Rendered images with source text
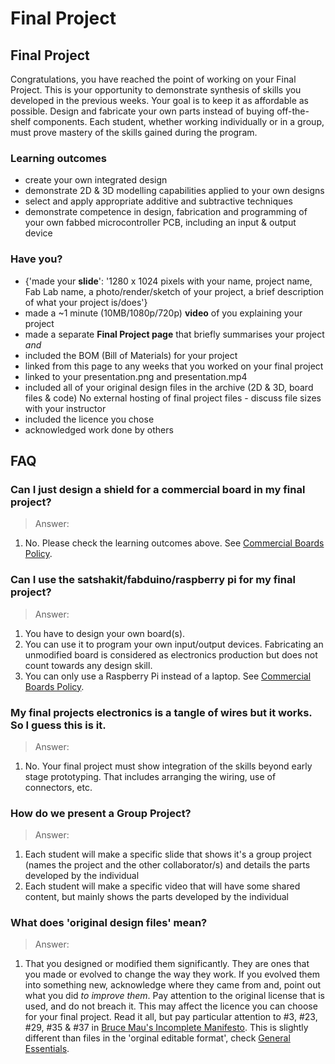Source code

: # Final Project

## Final Project

Congratulations, you have reached the point of working on your Final Project. This is your opportunity to demonstrate synthesis of skills you developed in the previous weeks. Your goal is to keep it as affordable as possible. Design and fabricate your own parts instead of buying off-the-shelf components. Each student, whether working individually or in a group, must prove mastery of the skills gained during the program.

### Learning outcomes

* create your own integrated design
* demonstrate 2D & 3D modelling capabilities applied to your own designs
* select and apply appropriate additive and subtractive techniques
* demonstrate competence in design, fabrication and programming of your own fabbed microcontroller PCB, including an input & output device

### Have you?

* {'made your **slide**': '1280 x 1024 pixels with your name, project name, Fab Lab name, a photo/render/sketch of your project, a brief description of what your project is/does'}
* made a ~1 minute (10MB/1080p/720p) **video** of you explaining your project
* made a separate **Final Project page** that briefly summarises your project _and_
* included the BOM (Bill of Materials) for your project
* linked from this page to any weeks that you worked on your final project
* linked to your presentation.png and presentation.mp4
* included all of your original design files in the archive (2D & 3D, board files & code) No external hosting of final project files - discuss file sizes with your instructor
* included the licence you chose
* acknowledged work done by others

## FAQ

### Can I just design a shield for a commercial board in my final project?
> Answer:
1. No. Please check the learning outcomes above. See [Commercial Boards Policy](http://docs.academany.org/FabAcademy-Assessment/_book/commercial_board_policy.html).

### Can I use the satshakit/fabduino/raspberry pi for my final project?
> Answer:
1. You have to design your own board(s).
2. You can use it to program your own input/output devices. Fabricating an unmodified board is considered as electronics production but does not count towards any design skill.
3. You can only use a Raspberry Pi instead of a laptop. See [Commercial Boards Policy](http://docs.academany.org/FabAcademy-Assessment/_book/commercial_board_policy.html).

### My final projects electronics is a tangle of wires but it works. So I guess this is it.
> Answer:
1. No. Your final project must show integration of the skills beyond early stage prototyping. That includes arranging the wiring, use of connectors, etc.

### How do we present a Group Project?
> Answer:
1. Each student will make a specific slide that shows it's a group project (names the project and the other collaborator/s) and details the parts developed by the individual
2. Each student will make a specific video that will have some shared content, but mainly shows the parts developed by the individual

### What does 'original design files' mean?
> Answer:
1. That you designed or modified them significantly. They are ones that you made or evolved to change the way they work. If you evolved them into something new, acknowledge where they came from and, point out what you did *to improve them*. Pay attention to the original license that is used, and do not breach it. This may affect the licence you can choose for your final project. Read it all, but pay particular attention to #3, #23, #29, #35 & #37 in [Bruce Mau's Incomplete Manifesto](http://www.manifestoproject.it/bruce-mau/). 
This is slightly different than files in the 'orginal editable format', check [General Essentials](http://docs.academany.org/FabAcademy-Assessment/_book/general_essentials.html).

→ WORK REQUIRED: The exact lines from the beginning of the data through the one that contains "2. You can use" must be given again, both ends included, and pictures must be left out.

→ SOLUTION:
Source code

: # Final Project

## Final Project

Congratulations, you have reached the point of working on your Final Project. This is your opportunity to demonstrate synthesis of skills you developed in the previous weeks. Your goal is to keep it as affordable as possible. Design and fabricate your own parts instead of buying off-the-shelf components. Each student, whether working individually or in a group, must prove mastery of the skills gained during the program.

### Learning outcomes

* create your own integrated design
* demonstrate 2D & 3D modelling capabilities applied to your own designs
* select and apply appropriate additive and subtractive techniques
* demonstrate competence in design, fabrication and programming of your own fabbed microcontroller PCB, including an input & output device

### Have you?

* {'made your **slide**': '1280 x 1024 pixels with your name, project name, Fab Lab name, a photo/render/sketch of your project, a brief description of what your project is/does'}
* made a ~1 minute (10MB/1080p/720p) **video** of you explaining your project
* made a separate **Final Project page** that briefly summarises your project _and_
* included the BOM (Bill of Materials) for your project
* linked from this page to any weeks that you worked on your final project
* linked to your presentation.png and presentation.mp4
* included all of your original design files in the archive (2D & 3D, board files & code) No external hosting of final project files - discuss file sizes with your instructor
* included the licence you chose
* acknowledged work done by others

## FAQ

### Can I just design a shield for a commercial board in my final project?
> Answer:
1. No. Please check the learning outcomes above. See [Commercial Boards Policy](http://docs.academany.org/FabAcademy-Assessment/_book/commercial_board_policy.html).

### Can I use the satshakit/fabduino/raspberry pi for my final project?
> Answer:
1. You have to design your own board(s).
2. You can use it to program your own input/output devices. Fabricating an unmodified board is considered as electronics production but does not count towards any design skill.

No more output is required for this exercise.